Pour aller plus loin :
• Groupe blé de l’Ardear AURA, « Notre pain est politique : Les blés paysans face à l’industrie boulangère », Édition De la dernière lettre, 2019.
• Hélène Petit, « Un métier n’est pas là pour nous emprisonner, mais pour nous rendre libres », Silence, n°509, avril 2022.
• Michel Bernard, « L’école internationale de boulangerie bio », Silence, n°458, juillet 2017.
Notes :
(1) Les équipements mentionnés ici concernent la plupart des fournils conventionnels, même si certains pratiquent encore quelques gestes à la main, au moins sur une partie de leur gamme.
(2) Pour rappel, si un four électrique consomme un peu moins en kWh qu’un four équivalent thermique (fuel, gaz, ou bois), c’est parce qu’on ne tient pas compte des pertes du réseau électrique et surtout du rendement des unités de production. L’énergie consommée dans sa globalité est supérieure à un équivalent thermique.
(3) Une publicité récente de balance connectée, avec monnayeur automatique et logiciel de gestion, proposait une offre promotionnelle de son système à 500 € / mois.
(4) La recette d’une baguette ordinaire peut inclure jusqu’à 14 « améliorants », c’est pourquoi la baguette « de tradition française », créée en 1993, limite les additifs à 4.
(5) Sans compter qu’actuellement, 80 % des croissants consommés en France sont produits par l’industrie, surgelés et réchauffés sur le lieu de vente ou de consommation, selon la Fédération Française de Boulangerie.
(6) Dans notre four, nous cuisons environ 200-250kg de pain en trois fournées, et nous ne pourrions cuire que 120-150 kg de baguettes sur le même temps.
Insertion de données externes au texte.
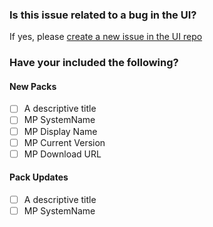 ### Is this issue related to a bug in the UI?
If yes, please [create a new issue in the UI repo](https://github.com/MPCatalog/scom-community-catalog-ui/issues/new)

### Have your included the following?

#### New Packs
- [ ] A descriptive title
- [ ] MP SystemName
- [ ] MP Display Name
- [ ] MP Current Version
- [ ] MP Download URL

#### Pack Updates
- [ ] A descriptive title
- [ ] MP SystemName
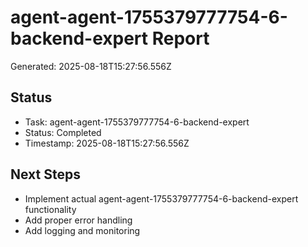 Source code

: # agent-agent-1755379777754-6-backend-expert Report

Generated: 2025-08-18T15:27:56.556Z

## Status
- Task: agent-agent-1755379777754-6-backend-expert
- Status: Completed
- Timestamp: 2025-08-18T15:27:56.556Z

## Next Steps
- Implement actual agent-agent-1755379777754-6-backend-expert functionality
- Add proper error handling
- Add logging and monitoring

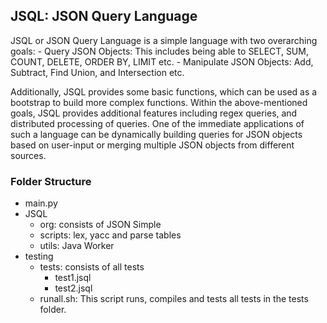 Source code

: ## JSQL: JSON Query Language ##

JSQL or JSON Query Language is a simple language with two overarching goals:
	- Query JSON Objects: This includes being able to SELECT, SUM, COUNT, DELETE, ORDER BY, LIMIT etc. 
	- Manipulate JSON Objects: Add, Subtract, Find Union, and Intersection etc. 

Additionally, JSQL provides some basic functions, which can be used as a bootstrap to build more complex functions. Within the above-mentioned goals, JSQL provides additional features including regex queries, and distributed processing of queries.   One of the immediate applications of such a language can be dynamically building queries for JSON objects based on user-input or merging multiple JSON objects from different sources.

### Folder Structure ###
- main.py
- JSQL
	- org: consists of JSON Simple
	- scripts: lex, yacc and parse tables
	- utils: Java Worker
- testing
	- tests: consists of all tests
		- test1.jsql
		- test2.jsql
	- runall.sh: This script runs, compiles and tests all tests in the tests folder.
	


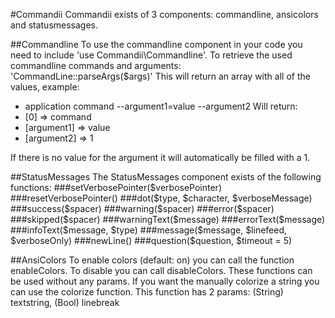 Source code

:#Commandii
Commandii exists of 3 components: commandline, ansicolors and statusmessages.

##Commandline
To use the commandline component in your code you need to include 'use Commandii\Commandline'.
To retrieve the used commandline commands and arguments: 'CommandLine::parseArgs($args)'
This will return an array with all of the values, example:
- application command --argument1=value --argument2
Will return:
- [0] => command
- [argument1] => value
- [argument2] => 1

If there is no value for the argument it will automatically be filled with a 1.

##StatusMessages
The StatusMessages component exists of the following functions:
###setVerbosePointer($verbosePointer)
###resetVerbosePointer()
###dot($type, $character, $verboseMessage)
###success($spacer)
###warning($spacer)
###error($spacer)
###skipped($spacer)
###warningText($message)
###errorText($message)
###infoText($message, $type)
###message($message, $linefeed, $verboseOnly)
###newLine()
###question($question, $timeout = 5)

##AnsiColors
To enable colors (default: on) you can call the function enableColors. To disable you can call disableColors.
These functions can be used without any params. If you want the manually colorize a string you can use
the colorize function. This function has 2 params: (String) textstring, (Bool) linebreak
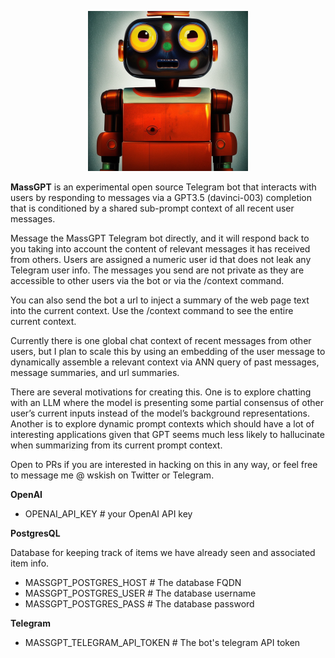 <p align="center">
<img src="https://github.com/jiggy-ai/mass-gpt/blob/main/MassGPT.jpg" alt="MassGPTBot" width=256> 
</p>

**MassGPT** is an experimental open source Telegram bot that interacts with users by responding to messages via a GPT3.5 (davinci-003) completion that is conditioned by a shared sub-prompt context of all recent user messages.

Message the MassGPT Telegram bot directly, and it will respond back to you taking into account the content of relevant messages it has received from others.  Users are assigned a numeric user id that does not leak any Telegram user info.  The messages you send are not private as they are accessible to other users via the bot or via the /context command.  

You can also send the bot a url to inject a summary of the web page text into the current context.  Use the /context command to see the entire current context. 

Currently there is one global chat context of recent messages from other users, but I plan to scale this by using an embedding of the user message to dynamically assemble a relevant context via ANN query of past messages, message summaries, and url summaries.

There are several motivations for creating this.  One is to explore chatting with an LLM where the model is presenting some partial consensus of other user’s current inputs instead of the model’s background representations.  Another is to explore dynamic prompt contexts which should have a lot of interesting applications given that GPT seems much less likely to hallucinate when summarizing from its current prompt context.

Open to PRs if you are interested in hacking on this in any way, or feel free to message me @ wskish on Twitter or Telegram.  



**OpenAI**

* OPENAI_API_KEY # your OpenAI API key


**PostgresQL** 

Database for keeping track of items we have already seen and associated item info.

- MASSGPT_POSTGRES_HOST  # The database FQDN
- MASSGPT_POSTGRES_USER  # The database username
- MASSGPT_POSTGRES_PASS  # The database password

**Telegram**
  
* MASSGPT_TELEGRAM_API_TOKEN # The bot's telegram API token



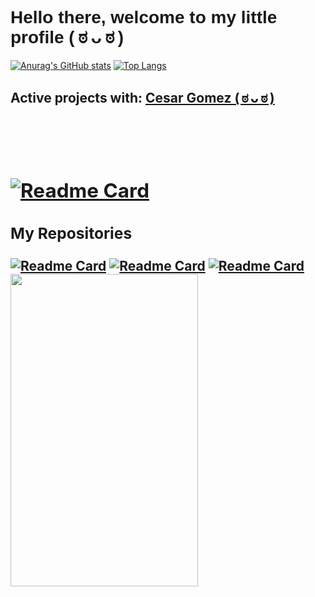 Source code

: <h1 style="font-family:sans-serif">Hello there, welcome to my little profile ( ಠ ᴗ ಠ )</h1>

[![Anurag's GitHub stats](https://github-readme-stats.vercel.app/api?username=srsalchicha&theme=radical&show_icons=true)](https://github.com/SrSalchicha) [![Top Langs](https://github-readme-stats.vercel.app/api/top-langs/?username=srsalchicha&theme=radical)](https://github.com/SrSalchicha)

<h2>Active projects with: <a href="https://github.com/BlackRubik">Cesar Gomez ( ಠ ᴗ ಠ )<a> <h2> <br>
  
[![Readme Card](https://github-readme-stats.vercel.app/api/pin/?username=srsalchicha&repo=Calculator-M&theme=radical)](https://github.com/SrSalchicha/Calculator-M)


### My Repositories
[![Readme Card](https://github-readme-stats.vercel.app/api/pin/?username=srsalchicha&repo=Event-A&theme=radical)](https://github.com/SrSalchicha/Event-A)
[![Readme Card](https://github-readme-stats.vercel.app/api/pin/?username=srsalchicha&repo=Cat-blake-download&theme=radical)](https://github.com/SrSalchicha/Cat-blake-download)
[![Readme Card](https://github-readme-stats.vercel.app/api/pin/?username=srsalchicha&repo=Cat-Blake-Windows-assistant&theme=radical)](https://github.com/SrSalchicha/Cat-Blake-Windows-assistant)
<img src="https://user-images.githubusercontent.com/62081821/152078965-af49c573-830f-40f9-9463-06de9af97119.png"  height="500" width="300" />



<!--
**SrSalchicha/SrSalchicha** is a ✨ _special_ ✨ repository because its `README.md` (this file) appears on your GitHub profile.

Here are some ideas to get you started:

- 🔭 I’m currently working on ...
- 🌱 I’m currently learning ...
- 👯 I’m looking to collaborate on ...
- 🤔 I’m looking for help with ...
- 💬 Ask me about ...
- 📫 How to reach me: ...
- 😄 Pronouns: ...
- ⚡ Fun fact: ...
-->
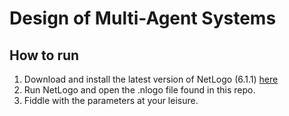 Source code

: # Design of Multi-Agent Systems

## How to run

1. Download and install the latest version of NetLogo (6.1.1) [here](https://ccl.northwestern.edu/netlogo/6.1.1/)
2. Run NetLogo and open the .nlogo file found in this repo.
3. Fiddle with the parameters at your leisure.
(7) Le terme agricultures biologiques est volontairement mis au pluriel, car au-delà du label Écocert, d’autres modèles plus complets et plus vertueux existent, comme par exemple Demeter ou la mention Nature et Progrès.
(8) Dans les points chauds, les pains « frais » peuvent être des pâtons surgelés et cuits juste avant la vente, la fraîcheur du produit étant alors à relativiser.
(9) Voir l’article de Michel Bernard, « La Conquête du pain, résolument solidaire », Silence, n°512, juillet 2022.